UK CPI Inflation Preview (Mar 20): Headline and Core to Fall More Clearly?
UK headline and core inflation have been on a clear downward trajectory in the last few months the former having peaked above 10% in February and the latter at 7.1% In May. However, this trend surprisingly stalled in December as the headline rate rose a notch to 4.0%, up from a 27-month low of 3.9%, the first rise in 10 months and where the core rate remained at 5.1%, still a 23-month low. They both stayed there in January too. However, we the downtrend resuming in the February CPI numbers and clearly so (Figure 1), despite higher petrol prices, with food acting as a major offset. We see the headline rate down to 3.4%, a 29-month low and the core down to 4.7% a 23-month low, but there may be some rise in apparent core momentum as measured by adjusted m/m numbers (Figure 2).
Figure 1: Headline and Core Inflation Drop to Resume?
Source: ONS, Continuum Economics
The stable January CPI data came alongside clearly soft PPI data at least for manufacturing, this helping explain the disinflation very evident in core goods prices. As for the CPI numbers, the headline stayed at 4.0% y/y in January. The largest upward contribution to the monthly change came from housing and household services (principally higher gas and electricity charges), while the largest downward contribution came from furniture and household goods, and food and non-alcoholic beverages, the latter saw the first m/m fall in since September 2021, and the largest fall since July 2021. Core CPI (excluding energy, food, alcohol and tobacco) rose by 5.1% in the 12 months to January 2024, the same rate as in December 2023; the CPI goods annual rate slowed from 1.9% to 1.8%, while the CPI services annual rate increased from 6.4% to 6.5% due to base effects.

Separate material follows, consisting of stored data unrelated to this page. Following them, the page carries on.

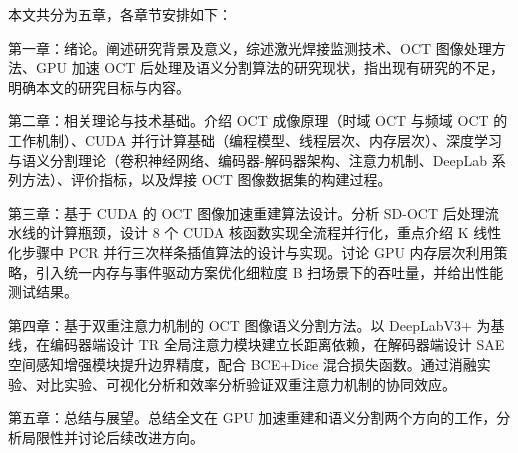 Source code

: 本文共分为五章，各章节安排如下：

第一章：绪论。阐述研究背景及意义，综述激光焊接监测技术、OCT 图像处理方法、GPU 加速 OCT 后处理及语义分割算法的研究现状，指出现有研究的不足，明确本文的研究目标与内容。

第二章：相关理论与技术基础。介绍 OCT 成像原理（时域 OCT 与频域 OCT 的工作机制）、CUDA 并行计算基础（编程模型、线程层次、内存层次）、深度学习与语义分割理论（卷积神经网络、编码器-解码器架构、注意力机制、DeepLab 系列方法）、评价指标，以及焊接 OCT 图像数据集的构建过程。

第三章：基于 CUDA 的 OCT 图像加速重建算法设计。分析 SD-OCT 后处理流水线的计算瓶颈，设计 8 个 CUDA 核函数实现全流程并行化，重点介绍 K 线性化步骤中 PCR 并行三次样条插值算法的设计与实现。讨论 GPU 内存层次利用策略，引入统一内存与事件驱动方案优化细粒度 B 扫场景下的吞吐量，并给出性能测试结果。

第四章：基于双重注意力机制的 OCT 图像语义分割方法。以 DeepLabV3+ 为基线，在编码器端设计 TR 全局注意力模块建立长距离依赖，在解码器端设计 SAE 空间感知增强模块提升边界精度，配合 BCE+Dice 混合损失函数。通过消融实验、对比实验、可视化分析和效率分析验证双重注意力机制的协同效应。

第五章：总结与展望。总结全文在 GPU 加速重建和语义分割两个方向的工作，分析局限性并讨论后续改进方向。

The headline rate was still some 0.1 ppt below formal BoE thinking and is clearly a reassurance not least as all but three of the 12 main components saw a fresh drop and where our estimate of the seasonally adjusted data saw something of a return to the clear disinflation trend seen in months prior to December. Indeed, on this basis, CPI core inflation was within the 2% target as it was on a 3 mth/3 mth annualized basis, a measure that the B0E is starting to use more formally – there may be some rise in core momentum as measured by the adjusted m/m numbers in the February data however (Figure 2)!
Figure 2: Adjusted Core CPI Pressures Have Been Falling Broadly Even on BoE Measure?
Source: ONS, Continuum Economics, smoothed is 3 mth mov avg
The CPI data have been perturbing for the BoE hawks and hence their MPC demand to see more data to assess how sizeable and durable the current disinflation process actually is. Notably, favourable base effects and the drop in the energy cap should bring headline inflation down to even a touch below the 2% target by April, an outlook that the even the BoE acknowledges, albeit with the latter thinking this will be more on a short-lived basis than we think likely!